This week, President  Obama said that the U.S. will remain the one indispensable nation in the century to come. One country who has its own dreams of leadership wasn't quite so sure, however.

On Thursday, at a regular briefing, Chinese Foreign Ministry spokesperson Qin Gang commented with sarcasm. “It seems that the U.S. really enjoys being the leader of the world,” he said, before casting doubt on Obama's prediction by making reference to a World Cup-predicting sea creature. “However, in the field of international relations, I wonder if there exists a 'Paul the Octopus' who can predict the future.”

His comments were a direct response to remarks delivered by  Obama at the U.S. Military Academy at West Point, N.Y., commencement ceremony this Wednesday. In his speech,  Obama reflected on America’s foreign policy agenda and articulated his vision of America’s role in the world.

“America must always lead on the world stage," Obama declared. "If we don’t, no one else will.”

Qin's comments weren't the only sign of an official reaction. The Global Times, China’s state-run nationalist-leaning newspaper, later published an editorial and challenged that view, asking, “America wants to lead the world for another 100 years, but with what?”

The editorial went on to say that America was not powerful enough to support its “luxurious dream” of leading the world, arguing that America was “greedy for all kinds of power” but lacks “a big heart,” which is “a key factor to be a leader.”

“The revival and rise of China and Russia makes America extremely anxious,” the editorial said. With volatile policies towards China and Russia, America will “be importing its anxiety to the world if it is to ‘lead the world.' ”

Another editorial published in Party mouthpiece People’s Daily said Obama’s remarks on the U.S. world leadership “once again revealed that America wanted to seek hegemony with the cold war thinking of a global alliances system.” The rapid development of technology, integration of world economy and people has never “changed America’s old weakness of seeing the new world with old thoughts and exceptionalism,” the editorial said.

Comments from the U.S. about foreign policy often stir discussion in China, and both leftists and rightists fiercely debate whether the Chinese adore the West too much. Even the self-reflection of a U.S. president on its own foreign policy has caused blatant criticism from state media.

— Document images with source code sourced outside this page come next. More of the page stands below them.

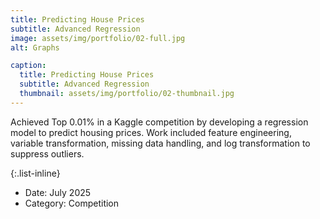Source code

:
 ```yaml
---
title: Predicting House Prices
subtitle: Advanced Regression
image: assets/img/portfolio/02-full.jpg
alt: Graphs

caption:
  title: Predicting House Prices
  subtitle: Advanced Regression
  thumbnail: assets/img/portfolio/02-thumbnail.jpg
---
```

Achieved Top 0.01% in a Kaggle competition by developing a regression model to predict housing prices. Work included feature engineering, variable transformation, missing data handling, and log transformation to suppress outliers.

{:.list-inline}
- Date: July 2025
- Category: Competition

Compared with direct criticism from state media, however, the comments from Qin Gang, the Foreign Ministry spokesperson, seemed to be more restrained and veiled. He resorted to ancient Chinese wisdom. “China once led the world for more than one hundred years in history. The rise and fall in history left us with both experience and lessons.

“Today, we still talk about the wisdom recorded over 2,000 years ago in a chronicle called Zuo Zhuan. It reads: Some rulers can lead their states to unstoppable prosperity because they examine themselves instead of blaming others, like Emperor Yu and Emperor Tang, while some bring their reigns to swift demise because they always criticize others, like Emperor Jie and Emperor Zhou.”